(Collected data entries)
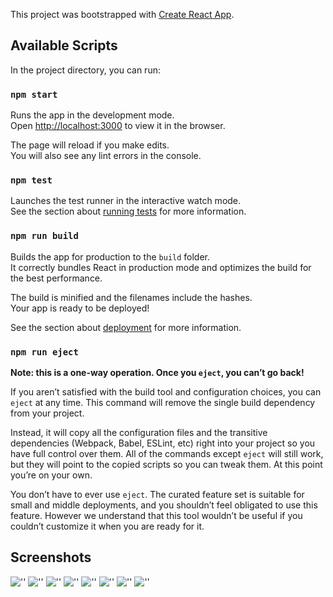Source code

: This project was bootstrapped with [Create React App](https://github.com/facebook/create-react-app).

## Available Scripts

In the project directory, you can run:

### `npm start`

Runs the app in the development mode.<br>
Open [http://localhost:3000](http://localhost:3000) to view it in the browser.

The page will reload if you make edits.<br>
You will also see any lint errors in the console.

### `npm test`

Launches the test runner in the interactive watch mode.<br>
See the section about [running tests](https://facebook.github.io/create-react-app/docs/running-tests) for more information.

### `npm run build`

Builds the app for production to the `build` folder.<br>
It correctly bundles React in production mode and optimizes the build for the best performance.

The build is minified and the filenames include the hashes.<br>
Your app is ready to be deployed!

See the section about [deployment](https://facebook.github.io/create-react-app/docs/deployment) for more information.

### `npm run eject`

**Note: this is a one-way operation. Once you `eject`, you can’t go back!**

If you aren’t satisfied with the build tool and configuration choices, you can `eject` at any time. This command will remove the single build dependency from your project.

Instead, it will copy all the configuration files and the transitive dependencies (Webpack, Babel, ESLint, etc) right into your project so you have full control over them. All of the commands except `eject` will still work, but they will point to the copied scripts so you can tweak them. At this point you’re on your own.

You don’t have to ever use `eject`. The curated feature set is suitable for small and middle deployments, and you shouldn’t feel obligated to use this feature. However we understand that this tool wouldn’t be useful if you couldn’t customize it when you are ready for it.

## Screenshots

![''](https://github.com/quangtienftu49/-Reactjs_API/blob/master/screenshots/image1.png)
![''](https://github.com/quangtienftu49/-Reactjs_API/blob/master/screenshots/image2.png)
![''](https://github.com/quangtienftu49/-Reactjs_API/blob/master/screenshots/image3.png)
![''](https://github.com/quangtienftu49/-Reactjs_API/blob/master/screenshots/image4.png)
![''](https://github.com/quangtienftu49/-Reactjs_API/blob/master/screenshots/image5.png)
![''](https://github.com/quangtienftu49/-Reactjs_API/blob/master/screenshots/image6.png)
![''](https://github.com/quangtienftu49/-Reactjs_API/blob/master/screenshots/image7.png)
![''](https://github.com/quangtienftu49/-Reactjs_API/blob/master/screenshots/image8.png)
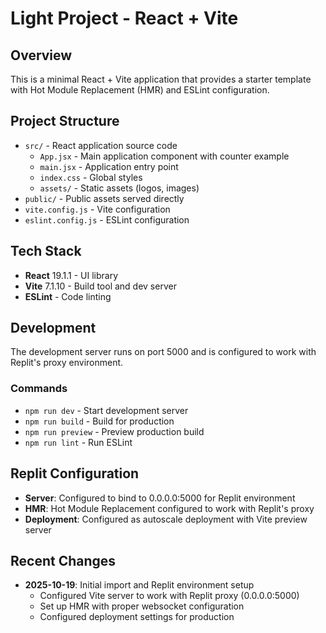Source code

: # Light Project - React + Vite

## Overview
This is a minimal React + Vite application that provides a starter template with Hot Module Replacement (HMR) and ESLint configuration.

## Project Structure
- `src/` - React application source code
  - `App.jsx` - Main application component with counter example
  - `main.jsx` - Application entry point
  - `index.css` - Global styles
  - `assets/` - Static assets (logos, images)
- `public/` - Public assets served directly
- `vite.config.js` - Vite configuration
- `eslint.config.js` - ESLint configuration

## Tech Stack
- **React** 19.1.1 - UI library
- **Vite** 7.1.10 - Build tool and dev server
- **ESLint** - Code linting

## Development
The development server runs on port 5000 and is configured to work with Replit's proxy environment.

### Commands
- `npm run dev` - Start development server
- `npm run build` - Build for production
- `npm run preview` - Preview production build
- `npm run lint` - Run ESLint

## Replit Configuration
- **Server**: Configured to bind to 0.0.0.0:5000 for Replit environment
- **HMR**: Hot Module Replacement configured to work with Replit's proxy
- **Deployment**: Configured as autoscale deployment with Vite preview server

## Recent Changes
- **2025-10-19**: Initial import and Replit environment setup
  - Configured Vite server to work with Replit proxy (0.0.0.0:5000)
  - Set up HMR with proper websocket configuration
  - Configured deployment settings for production
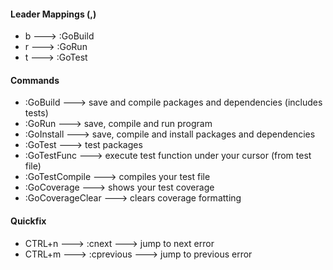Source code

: #### Leader Mappings (,)

* b ---> :GoBuild
* r ---> :GoRun
* t ---> :GoTest

#### Commands

* :GoBuild ---> save and compile packages and dependencies (includes tests)
* :GoRun ---> save, compile and run program
* :GoInstall ---> save, compile and install packages and dependencies
* :GoTest ---> test packages
* :GoTestFunc ---> execute test function under your cursor (from test file)
* :GoTestCompile ---> compiles your test file
* :GoCoverage ---> shows your test coverage
* :GoCoverageClear ---> clears coverage formatting

#### Quickfix

* CTRL+n ---> :cnext ---> jump to next error
* CTRL+m ---> :cprevious ---> jump to previous error
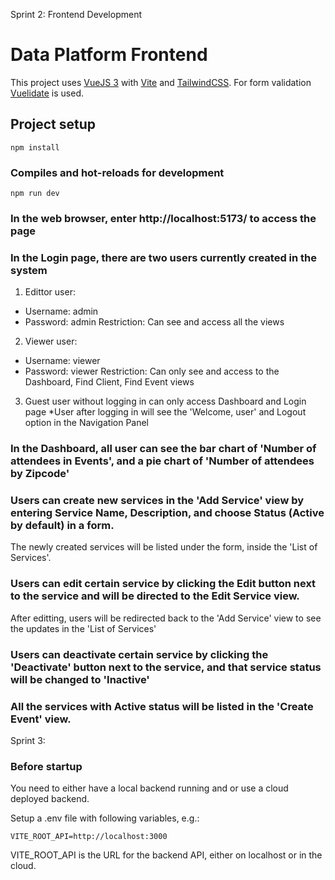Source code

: Sprint 2: Frontend Development
# Data Platform Frontend

This project uses [VueJS 3](https://vuejs.org/) with [Vite](https://vitejs.dev/) and [TailwindCSS](https://tailwindcss.com/).
For form validation [Vuelidate](https://vuelidate-next.netlify.app/) is used.

## Project setup

    npm install

### Compiles and hot-reloads for development

    npm run dev

### In the web browser, enter http://localhost:5173/ to access the page

### In the Login page, there are two users currently created in the system
1. Edittor user: 
- Username: admin
- Password: admin
Restriction: Can see and access all the views
2. Viewer user:
- Username: viewer
- Password: viewer
Restriction: Can only see and access to the Dashboard, Find Client, Find Event views
3. Guest user without logging in can only access Dashboard and Login page
*User after logging in will see the 'Welcome, user' and Logout option in the Navigation Panel

### In the Dashboard, all user can see the bar chart of 'Number of attendees in Events', and a pie chart of 'Number of attendees by Zipcode'

### Users can create new services in the 'Add Service' view by entering Service Name, Description, and choose Status (Active by default) in a form. 
The newly created services will be listed under the form, inside the 'List of Services'.

### Users can edit certain service by clicking the Edit button next to the service and will be directed to the Edit Service view.
After editting, users will be redirected back to the 'Add Service' view to see the updates in the 'List of Services'

### Users can deactivate certain service by clicking the 'Deactivate' button next to the service, and that service status will be changed to 'Inactive'

### All the services with Active status will be listed in the 'Create Event' view.

Sprint 3:
### Before startup
You need to either have a local backend running and or use a cloud deployed backend.

Setup a .env file with following variables, e.g.:

    VITE_ROOT_API=http://localhost:3000

VITE_ROOT_API is the URL for the backend API, either on localhost or in the cloud.

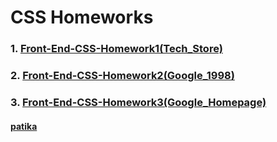# CSS Homeworks

 ### 1. [Front-End-CSS-Homework1(Tech_Store)](https://github.com/KaderErgin/CSS/tree/main/Front_End-CSS_Homework1)
 ### 2. [Front-End-CSS-Homework2(Google_1998)](https://github.com/KaderErgin/CSS/tree/main/Front_End-CSS_Homework2)
 ### 3. [Front-End-CSS-Homework3(Google_Homepage)](https://github.com/KaderErgin/CSS/tree/main/Front-End-CSS-Homework3)<br>

#### [patika](https://academy.patika.dev/tr/profile)
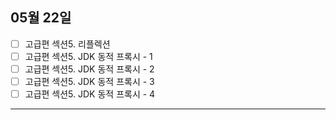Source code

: ## 05월 22일

- [ ] 고급편 섹션5. 리플렉션
- [ ] 고급편 섹션5. JDK 동적 프록시 - 1
- [ ] 고급편 섹션5. JDK 동적 프록시 - 2
- [ ] 고급편 섹션5. JDK 동적 프록시 - 3
- [ ] 고급편 섹션5. JDK 동적 프록시 - 4

---
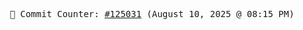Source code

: <p align="center">
    <samp>
        📮 Commit Counter: <a href="https://github.com/Javascript-void0/Javascript-void0/commits/main">#125031</a> (August 10, 2025 @ 08:15 PM)
    </samp>
</p>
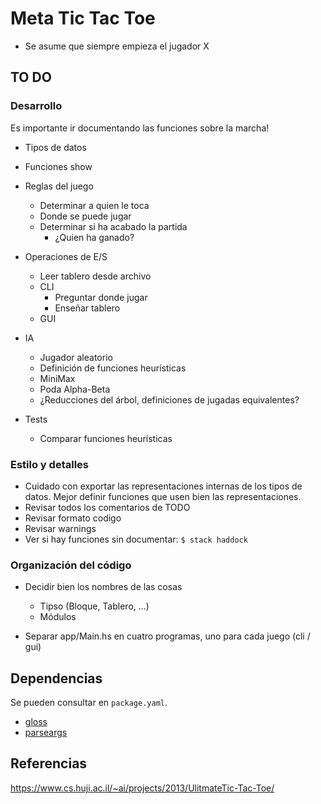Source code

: Meta Tic Tac Toe
================
- Se asume que siempre empieza el jugador X

TO DO
-----

### Desarrollo
Es importante ir documentando las funciones sobre la marcha!

- Tipos de datos
- Funciones show
- Reglas del juego
  - Determinar a quien le toca
  - Donde se puede jugar
  - Determinar si ha acabado la partida
    - ¿Quien ha ganado?

- Operaciones de E/S
    - Leer tablero desde archivo
    - CLI
        - Preguntar donde jugar
        - Enseñar tablero
    - GUI

- IA
    - Jugador aleatorio
    - Definición de funciones heurísticas
    - MiniMax
    - Poda Alpha-Beta
    - ¿Reducciones del árbol, definiciones de jugadas equivalentes?

- Tests
    - Comparar funciones heurísticas

### Estilo y detalles
- Cuidado con exportar las representaciones internas de los tipos de datos. Mejor definir funciones que usen bien las representaciones.
- Revisar todos los comentarios de TODO
- Revisar formato codigo
- Revisar warnings
- Ver si hay funciones sin documentar: `$ stack haddock`

### Organización del código

- Decidir bien los nombres de las cosas
    - Tipso (Bloque, Tablero, ...)
    - Módulos

- Separar app/Main.hs en cuatro programas, uno para cada juego (cli / gui)

Dependencias
------------
Se pueden consultar en `package.yaml`.
- [gloss](https://hackage.haskell.org/package/gloss/)
- [parseargs](https://hackage.haskell.org/package/parseargs/)

Referencias
-----------
https://www.cs.huji.ac.il/~ai/projects/2013/UlitmateTic-Tac-Toe/

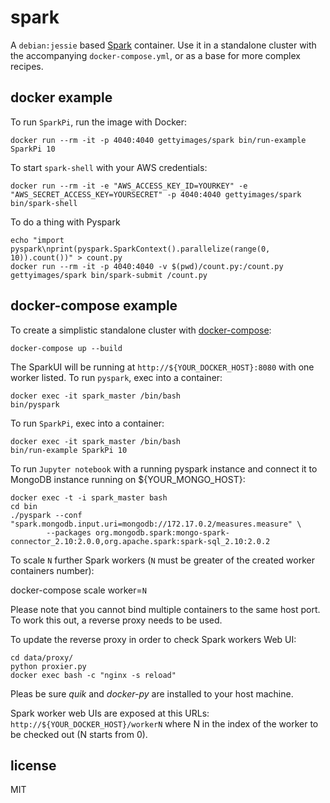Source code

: 
# spark

A `debian:jessie` based [Spark](http://spark.apache.org) container. Use it in a standalone cluster with the accompanying `docker-compose.yml`, or as a base for more complex recipes.

## docker example

To run `SparkPi`, run the image with Docker:

    docker run --rm -it -p 4040:4040 gettyimages/spark bin/run-example SparkPi 10

To start `spark-shell` with your AWS credentials:

    docker run --rm -it -e "AWS_ACCESS_KEY_ID=YOURKEY" -e "AWS_SECRET_ACCESS_KEY=YOURSECRET" -p 4040:4040 gettyimages/spark bin/spark-shell

To do a thing with Pyspark

    echo "import pyspark\nprint(pyspark.SparkContext().parallelize(range(0, 10)).count())" > count.py
    docker run --rm -it -p 4040:4040 -v $(pwd)/count.py:/count.py gettyimages/spark bin/spark-submit /count.py

## docker-compose example

To create a simplistic standalone cluster with [docker-compose](http://docs.docker.com/compose):

    docker-compose up --build

The SparkUI will be running at `http://${YOUR_DOCKER_HOST}:8080` with one worker listed. To run `pyspark`, exec into a container:

    docker exec -it spark_master /bin/bash
    bin/pyspark

To run `SparkPi`, exec into a container:

    docker exec -it spark_master /bin/bash
    bin/run-example SparkPi 10

To run `Jupyter notebook` with a running pyspark instance and connect it to MongoDB instance running on ${YOUR_MONGO_HOST}:
    
    docker exec -t -i spark_master bash
    cd bin
    ./pyspark --conf "spark.mongodb.input.uri=mongodb://172.17.0.2/measures.measure" \
            --packages org.mongodb.spark:mongo-spark-connector_2.10:2.0.0,org.apache.spark:spark-sql_2.10:2.0.2


To scale `N` further Spark workers (`N` must be greater of the created worker containers number):
   
   docker-compose scale worker=`N`

Please note that you cannot bind multiple containers to the same host port. To work this out, a reverse proxy needs to be used. 

To update the reverse proxy in order to check Spark workers Web UI:
   
    cd data/proxy/
    python proxier.py
    docker exec bash -c "nginx -s reload"

Pleas be sure *quik* and *docker-py* are installed to your host machine.

Spark worker web UIs are exposed at this URLs: `http://${YOUR_DOCKER_HOST}/workerN` where N in the index of the worker to be checked out (N starts from 0).

## license

MIT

* Task requirements:
Begin at the line in the entries above that has "t ---> :GoTest", stop after the line that has "# Data Platform Frontend", and output exactly those lines without pictures.

* Completed task:
* t ---> :GoTest

#### Commands

* :GoBuild ---> save and compile packages and dependencies (includes tests)
* :GoRun ---> save, compile and run program
* :GoInstall ---> save, compile and install packages and dependencies
* :GoTest ---> test packages
* :GoTestFunc ---> execute test function under your cursor (from test file)
* :GoTestCompile ---> compiles your test file
* :GoCoverage ---> shows your test coverage
* :GoCoverageClear ---> clears coverage formatting

#### Quickfix

* CTRL+n ---> :cnext ---> jump to next error
* CTRL+m ---> :cprevious ---> jump to previous error
Source code

: Sprint 2: Frontend Development
# Data Platform Frontend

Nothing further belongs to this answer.